A gruesome torture diary detailing the abuse of a wife who was said to have killed herself has led to the reopening of the case, with her husband in the dock.

Medine Kara poses in an undated photo. Medine Kara died in Dortyol, Hatay, Turkey on Sept. 8, 2017. (@medine.ok.1/Newsflash)

Victim Medine Kara’s family says the diary shows she did not take her own life but was, in fact, brutally killed five years ago.

The grim diary details a series of brutal beatings and knife attacks.

One horrific passage published by local media says: “I cannot erase those beatings, curses, insults, those marks on my body. I will never forget those knife marks on my leg for the rest of my life.”

Her family claims that she was strangled with a length of rope and then strung up to fake suicide.

Medine Kara poses in an undated photo.
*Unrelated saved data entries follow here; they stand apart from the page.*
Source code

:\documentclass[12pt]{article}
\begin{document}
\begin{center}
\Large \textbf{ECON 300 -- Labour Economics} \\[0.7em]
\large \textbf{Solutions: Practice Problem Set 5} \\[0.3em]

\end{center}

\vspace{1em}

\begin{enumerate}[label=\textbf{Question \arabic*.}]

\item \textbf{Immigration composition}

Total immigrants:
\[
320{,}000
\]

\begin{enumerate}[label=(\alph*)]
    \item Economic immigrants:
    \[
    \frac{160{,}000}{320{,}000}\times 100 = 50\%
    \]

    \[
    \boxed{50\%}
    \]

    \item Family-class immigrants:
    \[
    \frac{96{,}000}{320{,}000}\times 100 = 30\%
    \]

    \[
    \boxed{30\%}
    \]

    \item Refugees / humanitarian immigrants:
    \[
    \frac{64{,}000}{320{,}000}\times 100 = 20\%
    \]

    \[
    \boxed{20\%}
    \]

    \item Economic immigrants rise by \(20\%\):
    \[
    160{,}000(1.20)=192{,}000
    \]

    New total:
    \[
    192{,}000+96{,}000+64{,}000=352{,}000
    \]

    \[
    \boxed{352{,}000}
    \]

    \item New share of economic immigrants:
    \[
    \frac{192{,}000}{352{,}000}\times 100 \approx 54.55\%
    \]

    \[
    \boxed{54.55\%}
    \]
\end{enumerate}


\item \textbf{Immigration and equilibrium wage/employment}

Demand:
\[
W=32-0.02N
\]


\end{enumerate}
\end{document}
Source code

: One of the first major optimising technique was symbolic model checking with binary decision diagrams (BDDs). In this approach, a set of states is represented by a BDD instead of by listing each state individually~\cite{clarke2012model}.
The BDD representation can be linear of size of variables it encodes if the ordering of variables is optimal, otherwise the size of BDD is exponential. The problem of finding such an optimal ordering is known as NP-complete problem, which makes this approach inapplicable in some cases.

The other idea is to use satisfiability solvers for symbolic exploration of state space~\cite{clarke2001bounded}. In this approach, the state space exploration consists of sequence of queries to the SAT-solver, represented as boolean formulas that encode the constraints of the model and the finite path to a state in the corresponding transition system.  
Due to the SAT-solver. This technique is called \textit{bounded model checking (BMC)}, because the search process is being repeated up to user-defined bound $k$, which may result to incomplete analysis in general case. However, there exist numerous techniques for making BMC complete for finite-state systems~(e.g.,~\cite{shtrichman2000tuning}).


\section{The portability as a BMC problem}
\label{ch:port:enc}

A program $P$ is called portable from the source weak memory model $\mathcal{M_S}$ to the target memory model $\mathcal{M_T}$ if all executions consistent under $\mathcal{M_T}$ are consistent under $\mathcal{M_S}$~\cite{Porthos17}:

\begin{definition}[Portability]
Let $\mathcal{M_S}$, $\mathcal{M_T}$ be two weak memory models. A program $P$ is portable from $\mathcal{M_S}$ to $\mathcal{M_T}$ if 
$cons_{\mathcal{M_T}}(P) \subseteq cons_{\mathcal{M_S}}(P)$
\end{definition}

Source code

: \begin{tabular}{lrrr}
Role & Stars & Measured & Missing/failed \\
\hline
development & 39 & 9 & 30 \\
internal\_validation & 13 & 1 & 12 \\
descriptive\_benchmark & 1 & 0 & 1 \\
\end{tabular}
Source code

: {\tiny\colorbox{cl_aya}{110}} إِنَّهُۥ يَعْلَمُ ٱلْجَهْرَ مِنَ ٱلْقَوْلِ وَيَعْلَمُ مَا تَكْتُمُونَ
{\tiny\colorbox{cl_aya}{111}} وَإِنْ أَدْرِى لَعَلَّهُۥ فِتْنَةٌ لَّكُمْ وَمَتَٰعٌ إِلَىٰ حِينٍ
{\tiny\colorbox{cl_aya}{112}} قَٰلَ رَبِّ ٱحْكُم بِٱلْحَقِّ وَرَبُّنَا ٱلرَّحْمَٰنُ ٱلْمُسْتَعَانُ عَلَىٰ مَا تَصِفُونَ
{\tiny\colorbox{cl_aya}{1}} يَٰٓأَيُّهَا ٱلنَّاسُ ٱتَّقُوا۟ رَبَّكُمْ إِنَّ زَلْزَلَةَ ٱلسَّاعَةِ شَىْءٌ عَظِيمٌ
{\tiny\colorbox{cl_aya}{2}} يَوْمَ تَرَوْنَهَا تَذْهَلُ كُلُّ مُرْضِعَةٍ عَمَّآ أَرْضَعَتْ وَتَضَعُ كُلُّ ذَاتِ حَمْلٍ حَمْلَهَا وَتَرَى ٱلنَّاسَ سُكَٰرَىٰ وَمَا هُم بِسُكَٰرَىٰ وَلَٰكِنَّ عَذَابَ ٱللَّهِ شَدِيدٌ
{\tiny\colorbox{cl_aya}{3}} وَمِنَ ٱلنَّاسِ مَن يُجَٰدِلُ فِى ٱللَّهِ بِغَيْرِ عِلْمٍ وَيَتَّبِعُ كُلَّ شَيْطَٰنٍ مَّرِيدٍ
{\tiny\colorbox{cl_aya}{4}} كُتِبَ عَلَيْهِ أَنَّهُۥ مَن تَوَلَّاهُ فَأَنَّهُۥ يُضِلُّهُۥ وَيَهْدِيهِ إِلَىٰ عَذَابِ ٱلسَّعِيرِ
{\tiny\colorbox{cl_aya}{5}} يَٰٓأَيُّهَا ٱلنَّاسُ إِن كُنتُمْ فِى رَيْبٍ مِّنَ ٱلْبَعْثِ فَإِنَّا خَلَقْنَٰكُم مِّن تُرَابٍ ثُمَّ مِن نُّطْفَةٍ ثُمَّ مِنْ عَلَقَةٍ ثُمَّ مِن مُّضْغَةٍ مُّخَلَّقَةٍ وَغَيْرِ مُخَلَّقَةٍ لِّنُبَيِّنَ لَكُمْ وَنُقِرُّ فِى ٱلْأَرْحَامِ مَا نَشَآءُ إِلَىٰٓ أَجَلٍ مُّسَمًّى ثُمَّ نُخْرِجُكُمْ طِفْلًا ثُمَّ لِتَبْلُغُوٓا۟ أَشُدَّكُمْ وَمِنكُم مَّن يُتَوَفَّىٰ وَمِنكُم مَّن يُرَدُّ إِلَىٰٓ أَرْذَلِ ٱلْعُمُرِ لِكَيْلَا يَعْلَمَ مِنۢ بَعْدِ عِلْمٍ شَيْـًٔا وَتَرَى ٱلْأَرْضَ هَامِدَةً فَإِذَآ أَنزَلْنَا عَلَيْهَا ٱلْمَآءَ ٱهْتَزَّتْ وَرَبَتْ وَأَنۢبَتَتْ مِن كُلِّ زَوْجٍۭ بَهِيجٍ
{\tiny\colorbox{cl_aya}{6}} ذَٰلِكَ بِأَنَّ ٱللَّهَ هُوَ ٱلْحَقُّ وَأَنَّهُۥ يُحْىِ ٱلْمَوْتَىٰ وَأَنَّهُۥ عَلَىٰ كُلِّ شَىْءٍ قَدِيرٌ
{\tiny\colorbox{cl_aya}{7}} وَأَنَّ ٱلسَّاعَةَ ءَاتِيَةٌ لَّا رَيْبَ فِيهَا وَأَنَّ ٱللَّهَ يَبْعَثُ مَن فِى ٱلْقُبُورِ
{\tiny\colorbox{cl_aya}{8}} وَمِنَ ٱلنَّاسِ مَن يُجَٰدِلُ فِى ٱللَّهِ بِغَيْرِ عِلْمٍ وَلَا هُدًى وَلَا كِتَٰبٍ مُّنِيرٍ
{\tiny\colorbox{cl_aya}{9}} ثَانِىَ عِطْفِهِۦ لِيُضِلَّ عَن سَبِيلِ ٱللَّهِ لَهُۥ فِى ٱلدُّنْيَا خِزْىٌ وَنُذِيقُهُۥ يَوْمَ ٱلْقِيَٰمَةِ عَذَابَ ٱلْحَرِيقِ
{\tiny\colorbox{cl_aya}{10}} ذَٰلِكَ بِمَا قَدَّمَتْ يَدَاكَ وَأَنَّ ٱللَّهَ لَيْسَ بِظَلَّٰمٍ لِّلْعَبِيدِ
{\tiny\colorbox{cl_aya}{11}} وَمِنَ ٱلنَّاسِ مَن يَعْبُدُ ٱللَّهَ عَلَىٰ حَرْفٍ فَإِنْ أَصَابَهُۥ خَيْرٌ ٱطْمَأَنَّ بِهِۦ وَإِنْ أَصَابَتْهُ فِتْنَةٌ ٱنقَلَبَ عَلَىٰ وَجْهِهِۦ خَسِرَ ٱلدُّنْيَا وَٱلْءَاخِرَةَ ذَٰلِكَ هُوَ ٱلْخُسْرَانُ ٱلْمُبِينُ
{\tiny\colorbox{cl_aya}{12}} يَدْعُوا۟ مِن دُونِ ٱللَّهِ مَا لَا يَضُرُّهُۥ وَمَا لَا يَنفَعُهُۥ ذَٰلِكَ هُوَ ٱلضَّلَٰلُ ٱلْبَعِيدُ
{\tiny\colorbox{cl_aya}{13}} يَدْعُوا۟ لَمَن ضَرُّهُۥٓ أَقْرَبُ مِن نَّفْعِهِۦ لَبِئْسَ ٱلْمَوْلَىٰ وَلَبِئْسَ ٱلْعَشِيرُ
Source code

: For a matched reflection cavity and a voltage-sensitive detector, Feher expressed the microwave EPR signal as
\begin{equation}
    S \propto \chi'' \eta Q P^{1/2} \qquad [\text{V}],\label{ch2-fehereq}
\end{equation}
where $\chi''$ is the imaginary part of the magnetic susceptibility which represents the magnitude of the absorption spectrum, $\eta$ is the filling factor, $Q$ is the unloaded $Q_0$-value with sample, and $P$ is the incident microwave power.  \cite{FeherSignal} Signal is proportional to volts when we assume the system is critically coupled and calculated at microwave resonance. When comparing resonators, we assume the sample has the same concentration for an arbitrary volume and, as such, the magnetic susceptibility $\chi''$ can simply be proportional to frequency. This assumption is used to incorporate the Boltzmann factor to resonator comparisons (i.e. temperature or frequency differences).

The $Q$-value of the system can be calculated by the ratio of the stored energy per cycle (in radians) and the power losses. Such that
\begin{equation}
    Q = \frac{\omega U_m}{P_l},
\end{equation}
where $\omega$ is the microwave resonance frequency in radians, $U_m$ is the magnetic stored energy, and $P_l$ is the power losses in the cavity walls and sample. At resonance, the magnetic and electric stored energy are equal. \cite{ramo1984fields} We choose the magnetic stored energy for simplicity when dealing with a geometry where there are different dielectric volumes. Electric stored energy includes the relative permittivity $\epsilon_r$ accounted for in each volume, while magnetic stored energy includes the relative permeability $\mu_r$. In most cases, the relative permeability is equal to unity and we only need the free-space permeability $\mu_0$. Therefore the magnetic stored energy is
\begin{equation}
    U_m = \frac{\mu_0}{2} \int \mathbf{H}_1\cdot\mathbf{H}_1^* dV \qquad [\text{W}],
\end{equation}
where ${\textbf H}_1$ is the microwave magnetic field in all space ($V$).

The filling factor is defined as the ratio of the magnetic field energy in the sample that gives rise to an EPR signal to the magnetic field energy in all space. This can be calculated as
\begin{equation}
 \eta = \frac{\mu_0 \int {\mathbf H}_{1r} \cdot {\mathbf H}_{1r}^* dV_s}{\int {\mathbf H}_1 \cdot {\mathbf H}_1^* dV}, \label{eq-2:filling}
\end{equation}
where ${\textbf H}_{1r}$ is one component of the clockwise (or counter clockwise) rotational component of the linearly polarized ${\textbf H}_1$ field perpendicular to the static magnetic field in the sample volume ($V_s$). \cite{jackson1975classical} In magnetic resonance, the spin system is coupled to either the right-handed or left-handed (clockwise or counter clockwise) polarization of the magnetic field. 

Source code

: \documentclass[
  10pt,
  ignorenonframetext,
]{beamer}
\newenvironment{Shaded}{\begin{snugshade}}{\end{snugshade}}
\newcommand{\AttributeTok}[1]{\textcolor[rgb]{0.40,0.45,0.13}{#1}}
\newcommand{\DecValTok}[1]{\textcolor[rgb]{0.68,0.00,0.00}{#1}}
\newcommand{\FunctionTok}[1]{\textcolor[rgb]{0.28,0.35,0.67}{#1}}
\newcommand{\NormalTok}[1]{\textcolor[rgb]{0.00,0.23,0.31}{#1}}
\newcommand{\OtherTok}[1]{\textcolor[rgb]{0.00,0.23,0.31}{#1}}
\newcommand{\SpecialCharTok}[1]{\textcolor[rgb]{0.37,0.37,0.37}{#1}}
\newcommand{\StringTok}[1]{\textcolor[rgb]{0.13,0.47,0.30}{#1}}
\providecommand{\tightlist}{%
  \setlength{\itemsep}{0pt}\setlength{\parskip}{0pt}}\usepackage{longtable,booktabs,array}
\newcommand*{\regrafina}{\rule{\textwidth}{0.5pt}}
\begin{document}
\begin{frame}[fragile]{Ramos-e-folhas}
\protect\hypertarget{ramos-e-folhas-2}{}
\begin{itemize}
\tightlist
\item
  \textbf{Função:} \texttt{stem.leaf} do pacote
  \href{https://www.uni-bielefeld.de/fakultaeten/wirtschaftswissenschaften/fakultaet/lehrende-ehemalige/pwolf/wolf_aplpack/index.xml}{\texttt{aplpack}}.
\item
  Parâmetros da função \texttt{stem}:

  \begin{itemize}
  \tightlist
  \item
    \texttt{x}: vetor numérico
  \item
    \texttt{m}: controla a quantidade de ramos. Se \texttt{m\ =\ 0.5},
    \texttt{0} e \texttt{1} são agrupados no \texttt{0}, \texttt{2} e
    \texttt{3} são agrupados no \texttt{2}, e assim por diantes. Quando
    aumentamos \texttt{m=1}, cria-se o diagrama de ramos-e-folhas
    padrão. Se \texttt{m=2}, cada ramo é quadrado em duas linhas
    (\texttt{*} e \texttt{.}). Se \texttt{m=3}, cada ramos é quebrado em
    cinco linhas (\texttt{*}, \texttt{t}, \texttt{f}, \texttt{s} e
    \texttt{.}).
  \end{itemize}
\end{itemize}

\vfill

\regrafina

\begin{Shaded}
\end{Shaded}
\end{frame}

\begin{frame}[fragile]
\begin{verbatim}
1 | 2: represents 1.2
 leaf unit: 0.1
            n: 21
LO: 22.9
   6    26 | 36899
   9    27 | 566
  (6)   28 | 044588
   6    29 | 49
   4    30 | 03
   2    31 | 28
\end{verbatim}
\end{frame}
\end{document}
Medine Kara died in Dortyol, Hatay, Turkey on Sept. 8, 2017. (Newsflash)

Now justice officials have finally backed the family’s view, with Medine’s widower, Ahmet Kara, summoned before a judge – not as a witness but as a defendant.

He is denying accusations of ‘spousal injury and spousal abuse’, which could earn him up to eight years behind bars.

Medine, 37, was found hanging in a doorway in her home in Dortyol, Hatay Province, on 8th September 2017.

An autopsy at the time noted she had a “bruised area” on her body and redness on her lower back and neck.

Medine Kara poses with her husband, Ahmet Kara, in an undated photo. Medine Kara died in Dortyol, Hatay, Turkey on Sept. 8, 2017. (Newsflash)

But the report gave her cause of death as ‘hanging’, prompting the prosecutor to decide not to pursue charges and close the case.

But Medine’s relatives always doubted the suicide hypothesis and objected to the prosecutor’s decision.

After a court ruled there had been inconsistencies in the autopsy and the report from the Forensic Medicine Institute, the Criminal Peace Judgeship reversed the decision not to prosecute.

Turkish media have now reported some of the harrowing contents of Medine’s ‘torture diary’, which was part of the evidence that led to Kara being named a suspect.

Medine Kara poses with her husband, Ahmet Kara, in an undated photo. Medine Kara died in Dortyol, Hatay, Turkey on Sept. 8, 2017. (Newsflash)

Her family’s lawyer, Isa Ayanoglu, told local media: “The victim was first strangled with a rope and then hanged to stage a suicide.”

Reports also noted that Kara, upon ‘finding’ his wife hanging, first called his brother, Mehmet Kara, instead of emergency services.

When the alleged crime took place, the couple had been married for little under a year.

Kara’s next hearing will take place on 18th January.